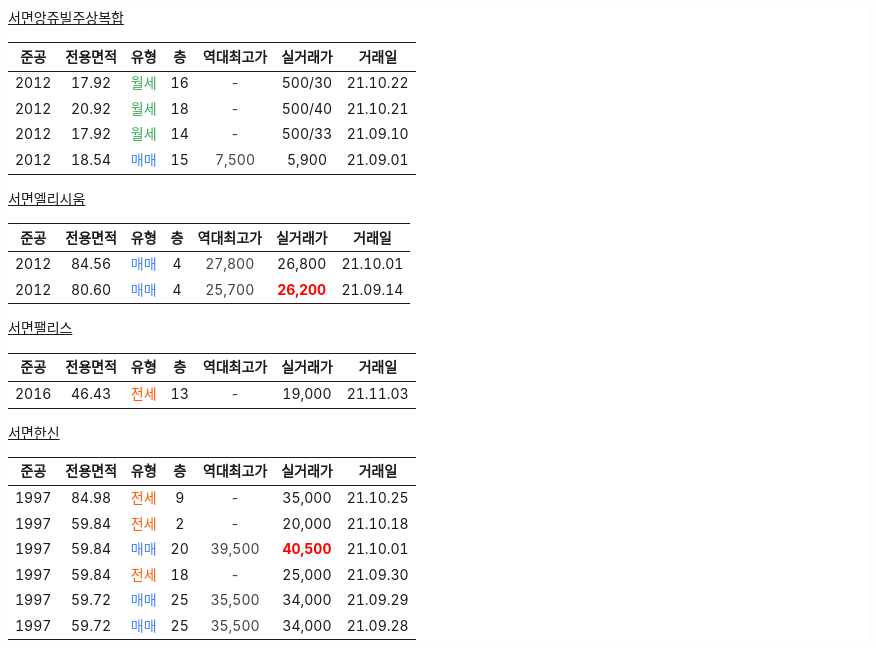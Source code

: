 
<script async src="https://pagead2.googlesyndication.com/pagead/js/adsbygoogle.js"></script>

<ins class="adsbygoogle"
     style="display:block"
     data-ad-client="ca-pub-1142216861245946"
     data-ad-slot="4805727019"
     data-ad-format="auto"
     data-full-width-responsive="true"></ins>
<script>
     (adsbygoogle = window.adsbygoogle || []).push({});
</script>


[서면앙쥬빌주상복합](https://search.naver.com/search.naver?query=%EC%84%9C%EB%A9%B4%EC%95%99%EC%A5%AC%EB%B9%8C%EC%A3%BC%EC%83%81%EB%B3%B5%ED%95%A9)

|준공|전용면적|유형|층|역대최고가|실거래가|거래일|
|:---:|:---:|:---:|:---:|:---:|:---:|:---:|
|2012|17.92|<span style="color:#34A853">월세</span>|16|<span style="color:#444444">-</span>|500/30|21.10.22|
|2012|20.92|<span style="color:#34A853">월세</span>|18|<span style="color:#444444">-</span>|500/40|21.10.21|
|2012|17.92|<span style="color:#34A853">월세</span>|14|<span style="color:#444444">-</span>|500/33|21.09.10|
|2012|18.54|<span style="color:#4285F3">매매</span>|15|<span style="color:#444444">7,500</span>|5,900|21.09.01|

[서면엘리시움](https://search.naver.com/search.naver?query=%EC%84%9C%EB%A9%B4%EC%97%98%EB%A6%AC%EC%8B%9C%EC%9B%80)

|준공|전용면적|유형|층|역대최고가|실거래가|거래일|
|:---:|:---:|:---:|:---:|:---:|:---:|:---:|
|2012|84.56|<span style="color:#4285F3">매매</span>|4|<span style="color:#444444">27,800</span>|26,800|21.10.01|
|2012|80.60|<span style="color:#4285F3">매매</span>|4|<span style="color:#444444">25,700</span>|<b><span style="color:#FF0000">26,200</span></b>|21.09.14|

[서면팰리스](https://search.naver.com/search.naver?query=%EC%84%9C%EB%A9%B4%ED%8C%B0%EB%A6%AC%EC%8A%A4)

|준공|전용면적|유형|층|역대최고가|실거래가|거래일|
|:---:|:---:|:---:|:---:|:---:|:---:|:---:|
|2016|46.43|<span style="color:#FF5A00">전세</span>|13|<span style="color:#444444">-</span>|19,000|21.11.03|

[서면한신](https://search.naver.com/search.naver?query=%EC%84%9C%EB%A9%B4%ED%95%9C%EC%8B%A0)

|준공|전용면적|유형|층|역대최고가|실거래가|거래일|
|:---:|:---:|:---:|:---:|:---:|:---:|:---:|
|1997|84.98|<span style="color:#FF5A00">전세</span>|9|<span style="color:#444444">-</span>|35,000|21.10.25|
|1997|59.84|<span style="color:#FF5A00">전세</span>|2|<span style="color:#444444">-</span>|20,000|21.10.18|
|1997|59.84|<span style="color:#4285F3">매매</span>|20|<span style="color:#444444">39,500</span>|<b><span style="color:#FF0000">40,500</span></b>|21.10.01|
|1997|59.84|<span style="color:#FF5A00">전세</span>|18|<span style="color:#444444">-</span>|25,000|21.09.30|
|1997|59.72|<span style="color:#4285F3">매매</span>|25|<span style="color:#444444">35,500</span>|34,000|21.09.29|
|1997|59.72|<span style="color:#4285F3">매매</span>|25|<span style="color:#444444">35,500</span>|34,000|21.09.28|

··········

▶ **WHAT YOU SHOULD DO**: In your copy, please omit the pictures and print every line of the records exactly.

▶ **TASK RESULT**:
Source code

: 
<script async src="https://pagead2.googlesyndication.com/pagead/js/adsbygoogle.js"></script>

<ins class="adsbygoogle"
     style="display:block"
     data-ad-client="ca-pub-1142216861245946"
     data-ad-slot="4805727019"
     data-ad-format="auto"
     data-full-width-responsive="true"></ins>
<script>
     (adsbygoogle = window.adsbygoogle || []).push({});
</script>


[서면앙쥬빌주상복합](https://search.naver.com/search.naver?query=%EC%84%9C%EB%A9%B4%EC%95%99%EC%A5%AC%EB%B9%8C%EC%A3%BC%EC%83%81%EB%B3%B5%ED%95%A9)

|준공|전용면적|유형|층|역대최고가|실거래가|거래일|
|:---:|:---:|:---:|:---:|:---:|:---:|:---:|
|2012|17.92|<span style="color:#34A853">월세</span>|16|<span style="color:#444444">-</span>|500/30|21.10.22|
|2012|20.92|<span style="color:#34A853">월세</span>|18|<span style="color:#444444">-</span>|500/40|21.10.21|
|2012|17.92|<span style="color:#34A853">월세</span>|14|<span style="color:#444444">-</span>|500/33|21.09.10|
|2012|18.54|<span style="color:#4285F3">매매</span>|15|<span style="color:#444444">7,500</span>|5,900|21.09.01|

[서면엘리시움](https://search.naver.com/search.naver?query=%EC%84%9C%EB%A9%B4%EC%97%98%EB%A6%AC%EC%8B%9C%EC%9B%80)

|준공|전용면적|유형|층|역대최고가|실거래가|거래일|
|:---:|:---:|:---:|:---:|:---:|:---:|:---:|
|2012|84.56|<span style="color:#4285F3">매매</span>|4|<span style="color:#444444">27,800</span>|26,800|21.10.01|
|2012|80.60|<span style="color:#4285F3">매매</span>|4|<span style="color:#444444">25,700</span>|<b><span style="color:#FF0000">26,200</span></b>|21.09.14|

[서면팰리스](https://search.naver.com/search.naver?query=%EC%84%9C%EB%A9%B4%ED%8C%B0%EB%A6%AC%EC%8A%A4)

|준공|전용면적|유형|층|역대최고가|실거래가|거래일|
|:---:|:---:|:---:|:---:|:---:|:---:|:---:|
|2016|46.43|<span style="color:#FF5A00">전세</span>|13|<span style="color:#444444">-</span>|19,000|21.11.03|

[서면한신](https://search.naver.com/search.naver?query=%EC%84%9C%EB%A9%B4%ED%95%9C%EC%8B%A0)

|준공|전용면적|유형|층|역대최고가|실거래가|거래일|
|:---:|:---:|:---:|:---:|:---:|:---:|:---:|
|1997|84.98|<span style="color:#FF5A00">전세</span>|9|<span style="color:#444444">-</span>|35,000|21.10.25|
|1997|59.84|<span style="color:#FF5A00">전세</span>|2|<span style="color:#444444">-</span>|20,000|21.10.18|
|1997|59.84|<span style="color:#4285F3">매매</span>|20|<span style="color:#444444">39,500</span>|<b><span style="color:#FF0000">40,500</span></b>|21.10.01|
|1997|59.84|<span style="color:#FF5A00">전세</span>|18|<span style="color:#444444">-</span>|25,000|21.09.30|
|1997|59.72|<span style="color:#4285F3">매매</span>|25|<span style="color:#444444">35,500</span>|34,000|21.09.29|
|1997|59.72|<span style="color:#4285F3">매매</span>|25|<span style="color:#444444">35,500</span>|34,000|21.09.28|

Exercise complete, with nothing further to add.